As the medical director of a CMHC in Wisconsin in those days, I had a team meeting with case mangers and nursing staff every morning. We discussed crises and treatment plans for the 100 to 110 individuals under our care. After that meeting everyone (except me) was driving off to meet our patients in the community. We had an exemplary record of helping these folks stay out of the hospital and our case managers would go to the hospital and help get them discharged if they were at baseline. We knew the resources, landlords, relatives, doctors, and local crisis housing. We worked within a system that had a single-minded focus of supporting people in the community and at the administrative level we had state support mandated that the "money follows the client". That did involve an incredible amount of paper work on the part of our case managers and needing to deal with a county bureaucrat but there were clear significant advantages over other systems.

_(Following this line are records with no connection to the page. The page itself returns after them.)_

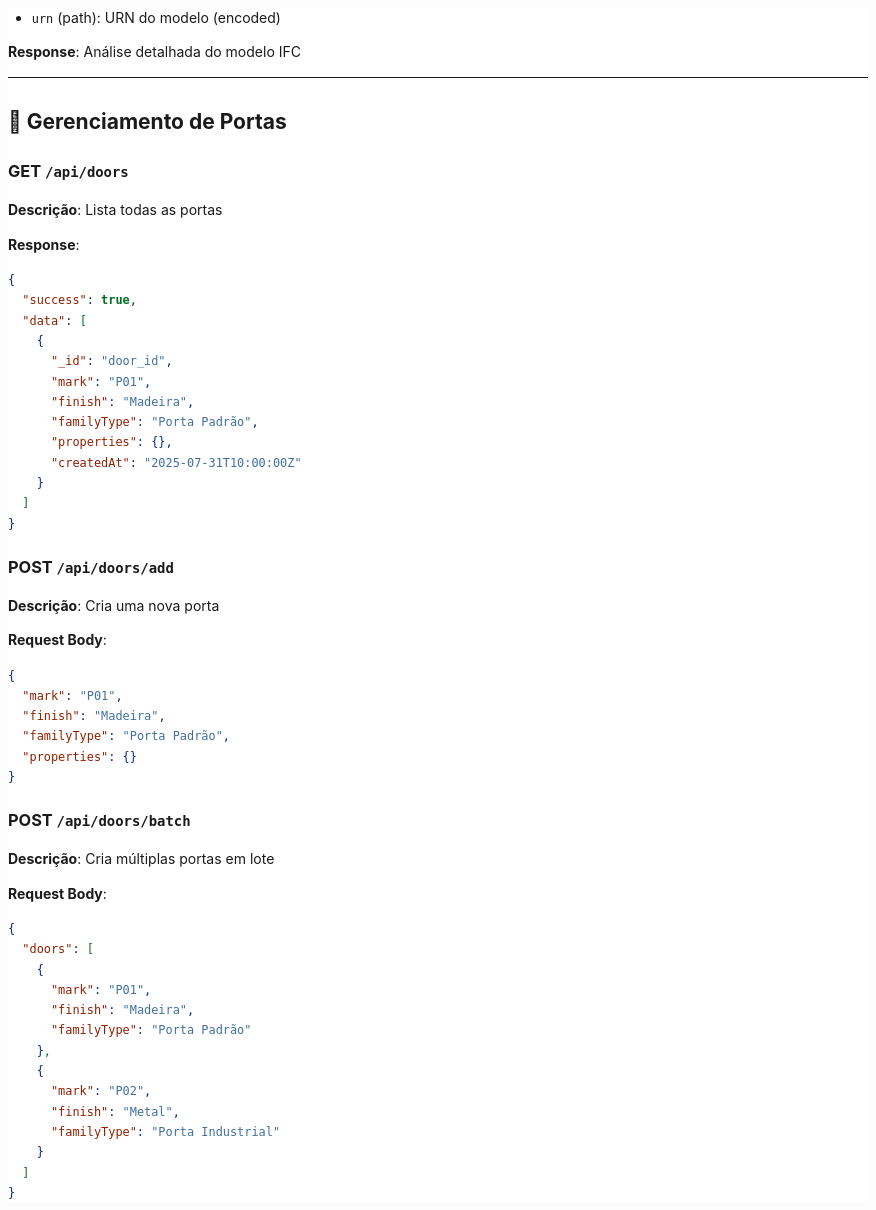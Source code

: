 - `urn` (path): URN do modelo (encoded)

**Response**: Análise detalhada do modelo IFC

---

## 🚪 Gerenciamento de Portas

### **GET** `/api/doors`

**Descrição**: Lista todas as portas

**Response**:

```json
{
  "success": true,
  "data": [
    {
      "_id": "door_id",
      "mark": "P01",
      "finish": "Madeira",
      "familyType": "Porta Padrão",
      "properties": {},
      "createdAt": "2025-07-31T10:00:00Z"
    }
  ]
}
```

### **POST** `/api/doors/add`

**Descrição**: Cria uma nova porta

**Request Body**:

```json
{
  "mark": "P01",
  "finish": "Madeira",
  "familyType": "Porta Padrão",
  "properties": {}
}
```

### **POST** `/api/doors/batch`

**Descrição**: Cria múltiplas portas em lote

**Request Body**:

```json
{
  "doors": [
    {
      "mark": "P01",
      "finish": "Madeira",
      "familyType": "Porta Padrão"
    },
    {
      "mark": "P02",
      "finish": "Metal",
      "familyType": "Porta Industrial"
    }
  ]
}
```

Flashing forward 30 years has there been much progress? I can say with certainly there has been absolutely no progress on the Minnesota side. They have funded some assertive community treatment (ACT) teams but there is still a rationing mentality. I heard the rationing mentality recently restated by the current head of the state hospital system. Minnesota currently has a large steady state population of chronically mentally ill patients circulating through emergency departments, available beds, jails, and homelessness. There is limited bed availability to the point that outpatient psychiatrists have to send their patients to the emergency department (ED) rather than referring them directly to affiliated hospital because they know there are no beds. That is also true for patients who need electroconvulsive therapy. The constant stream of people to the ED creates a backlog there and getting patients out occurs only if they are held long enough for an inpatient bed to open, discharged untreated, or transferred to another hospital often several counties away. In the meantime, the state hospital system has been reduced.
In a November meeting of the Minnesota Psychiatric Society (MPS), Kylee Ann Stevens, MD the Executive Director Direct Care and Treatment of the state hospital system provided some numbers for mental illness treatment but not addiction resources. Those numbers are summarized in the graphic below.
There is also a chronic unanswered question that has been hanging in the air for the last 20 years. Did Minnesota intend to just shut down the state hospital system entirely? Certainly the trajectory of bed closures was on track to do that. In the MPS meeting we never learned what the absolute minimum number of beds was. In talking with doctors and nurses who worked in that system they certainly thought that was the goal. The current minimalist system may be in place by default rather than design - the end product of a failed attempt to close down all of the state hospital beds.
So Minnesota continues to flounder. What about Wisconsin? I don't think that their inpatient bed capacity is much better but I don't have the exact number. The community mental health movement is still alive and well but I am aware of no significant innovation. The Wisconsin Mental Health Statutes appear to have expanded significantly and law enforcement seems to have assumed more of a gatekeeper role in emergency treatment. I can't comment on whether the Wisconsin system is more cost effective and patient centered than Minnesota but I invite clinicians to comment on that.
Relative to the initial news clip - progress in general in the treatment of psychiatric disorders is not a word that can be used. Politicians run these systems and not physicians. As long as that is true we can depend on no progress.